枯渇する海洋資源。持続可能な利用推進を

 年々、日本の漁獲高が低下し、価格が上がるサンマ。先月13日から札幌市において、サンマなどの資源保護について話し合う国際会議が始まり、日本政府は初めて、国と地域別の漁獲制限を提案しました。加盟国は、日本や中国、台湾など8つの国と地域。サンマをめぐっては、北海道や東北などでの水揚げ量は減少している反面、中国の年間漁獲量は2012年からの4年間で約30倍に激増、台湾の年間漁獲量も4年連続で日本を上回っています。日本の水域に到達する前のサンマを太平洋沖で乱獲しているのではないかと懸念されているのです。日本の提案に対して、中国も台湾も反発。合意には至りませんでした。

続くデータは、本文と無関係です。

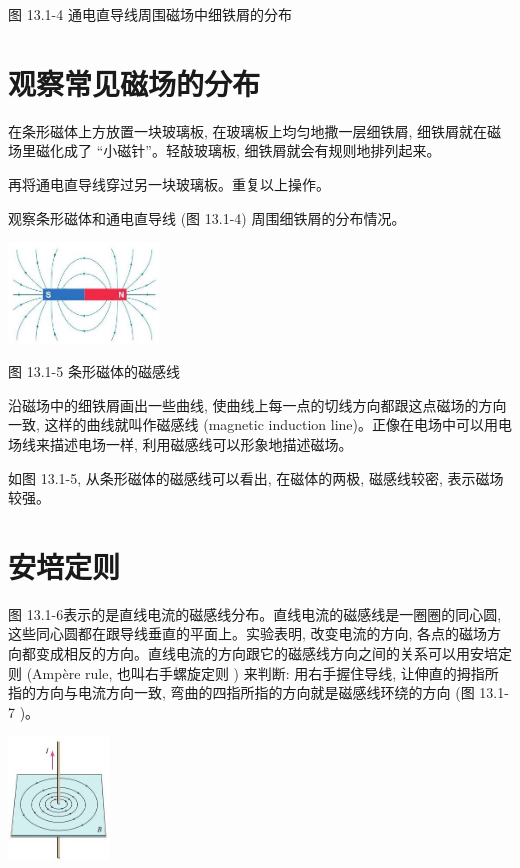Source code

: \documentclass[10pt]{article}
\begin{document}
图 13.1-4 通电直导线周围磁场中细铁屑的分布

\section*{观察常见磁场的分布}

在条形磁体上方放置一块玻璃板, 在玻璃板上均匀地撒一层细铁屑, 细铁屑就在磁场里磁化成了 “小磁针”。轻敲玻璃板, 细铁屑就会有规则地排列起来。

再将通电直导线穿过另一块玻璃板。重复以上操作。

观察条形磁体和通电直导线 (图 13.1-4) 周围细铁屑的分布情况。

\begin{center}
\includegraphics[max width=0.3\textwidth]{images/01911d5f-8e38-70c0-b5b8-2b399bd115b6_111_581191.jpg}
\end{center}

图 13.1-5 条形磁体的磁感线

沿磁场中的细铁屑画出一些曲线, 使曲线上每一点的切线方向都跟这点磁场的方向一致, 这样的曲线就叫作磁感线 (magnetic induction line)。正像在电场中可以用电场线来描述电场一样, 利用磁感线可以形象地描述磁场。

如图 13.1-5, 从条形磁体的磁感线可以看出, 在磁体的两极, 磁感线较密, 表示磁场较强。

\section*{安培定则}

图 13.1-6表示的是直线电流的磁感线分布。直线电流的磁感线是一圈圈的同心圆, 这些同心圆都在跟导线垂直的平面上。实验表明, 改变电流的方向, 各点的磁场方向都变成相反的方向。直线电流的方向跟它的磁感线方向之间的关系可以用安培定则 (Ampère rule, 也叫右手螺旋定则 ) 来判断: 用右手握住导线, 让伸直的拇指所指的方向与电流方向一致, 弯曲的四指所指的方向就是磁感线环绕的方向 (图 13.1-7 )。

\begin{center}
\includegraphics[max width=0.2\textwidth]{images/01911d5f-8e38-70c0-b5b8-2b399bd115b6_111_824958.jpg}
\end{center}
\end{document}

 一方米国・NY。5/31、サスティナブルと地産地消をテーマに掲げる寿司店「マヤノキ」がオープンしました。この店は、カリフォルニア州・モントレーベイ水族館が開発した、持続可能な魚介類を見分けるアプリ「シーフードウォッチ」を使用。ネタに表示しています。魚介の種類を入力すると、絶滅危惧種なら赤、現状で問題ない種は黄、まったく問題ない種には緑のマークが出現。同じ種類でも、産地によってマークの色は異なるといいます。これに則り、「マヤノキ」では、赤マークの魚介類は決して使わず、代わりに、NY近郊や東海岸産の新鮮なネタを提供しています。
 日本においても、漁船の網にかかっても無名のため捨てられてしまう未利用魚を寿司ネタに利用。珍しさや希少性が話題になって繁盛している寿司店があります。店側にとっては食材費が抑えられ、客側にとっては新しい出会いがあり、両得です。
 きっと世界中のどの国よりも海の恵みを享受し、それを食文化にまで昇華させた日本。今こそ、枯渇の一途を辿る海洋資源の持続可能な利用を推進する模範国となるべきではないかと思います。